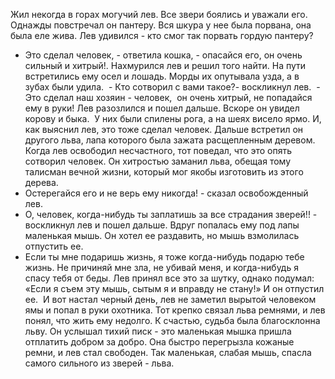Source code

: Жил некогда в горах могучий лев.
Все звери боялись и уважали его.
Однажды повстречал он пантеру. Вся шкура у нее была порвана, она была еле жива. Лев удивился - кто смог так порвать гордую пантеру? 
- Это сделал человек, - ответила кошка, - опасайся его, он очень сильный и хитрый!.
Нахмурился лев и решил того найти. На пути встретились ему осел и лошадь.
Морды их опутывала узда, а в зубах были удила. 
 - Кто сотворил с вами такое?- воскликнул лев.
 - Это сделал наш хозяин - человек,  он очень хитрый, не попадайся ему в руки!
Лев разозлился и пошел дальше. Вскоре он увидел корову и быка.  У них были спилены рога, а на шеях висело ярмо. И, как выяснил лев, это тоже сделал человек.
Дальше встретил он другого льва, лапа которого была зажата расщепленным деревом. Когда лев освободил несчастного, тот поведал, что это опять сотворил человек. Он хитростью заманил льва, обещая тому талисман вечной жизни, который мог якобы изготовить из этого дерева.
- Остерегайся его и не верь ему никогда! - сказал освобожденный лев.
- О, человек, когда-нибудь ты заплатишь за все страдания зверей!! - воскликнул лев и пошел дальше.
Вдруг попалась ему под лапы маленькая мышь. Он хотел ее раздавить, но мышь взмолилась отпустить ее.
- Если ты мне подаришь жизнь, я тоже когда-нибудь подарю тебе жизнь. Не причиняй мне зла, не убивай меня, и когда-нибудь я спасу тебя от беды.
Лев принял все это за шутку, однако подумал: «Если я съем эту мышь, сытым я и вправду не стану!» И он отпустил ее.
 И вот настал черный день, лев не заметил вырытой человеком ямы и попал в руки охотника. Тот крепко связал льва ремнями, и лев понял, что жить ему недолго.
К счастью, судьба была благосклонна  льву. Он услышал тихий писк - это маленькая мышка пришла отплатить добром за добро. Она быстро перегрызла кожаные ремни, и лев стал свободен.
Так маленькая, слабая мышь, спасла самого сильного из зверей - льва.
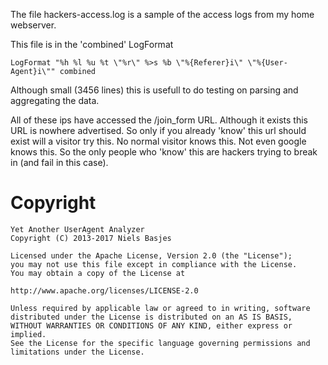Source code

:The file hackers-access.log is a sample of the access logs from my home webserver.

This file is in the 'combined' LogFormat

    LogFormat "%h %l %u %t \"%r\" %>s %b \"%{Referer}i\" \"%{User-Agent}i\"" combined

Although small (3456 lines) this is usefull to do testing on parsing and aggregating the data.

All of these ips have accessed the /join_form URL.
Although it exists this URL is nowhere advertised. 
So only if you already 'know' this url should exist will a visitor try this.
No normal visitor knows this. Not even google knows this. 
So the only people who 'know' this are hackers trying to break in (and fail in this case).


Copyright
===
   
    Yet Another UserAgent Analyzer
    Copyright (C) 2013-2017 Niels Basjes
   
    Licensed under the Apache License, Version 2.0 (the "License");
    you may not use this file except in compliance with the License.
    You may obtain a copy of the License at
   
    http://www.apache.org/licenses/LICENSE-2.0
   
    Unless required by applicable law or agreed to in writing, software
    distributed under the License is distributed on an AS IS BASIS,
    WITHOUT WARRANTIES OR CONDITIONS OF ANY KIND, either express or implied.
    See the License for the specific language governing permissions and
    limitations under the License.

__Task details__
Your task is to copy every line in the entries that holds the string "очень".

__Task result__
- Это сделал человек, - ответила кошка, - опасайся его, он очень сильный и хитрый!.
 - Это сделал наш хозяин - человек,  он очень хитрый, не попадайся ему в руки!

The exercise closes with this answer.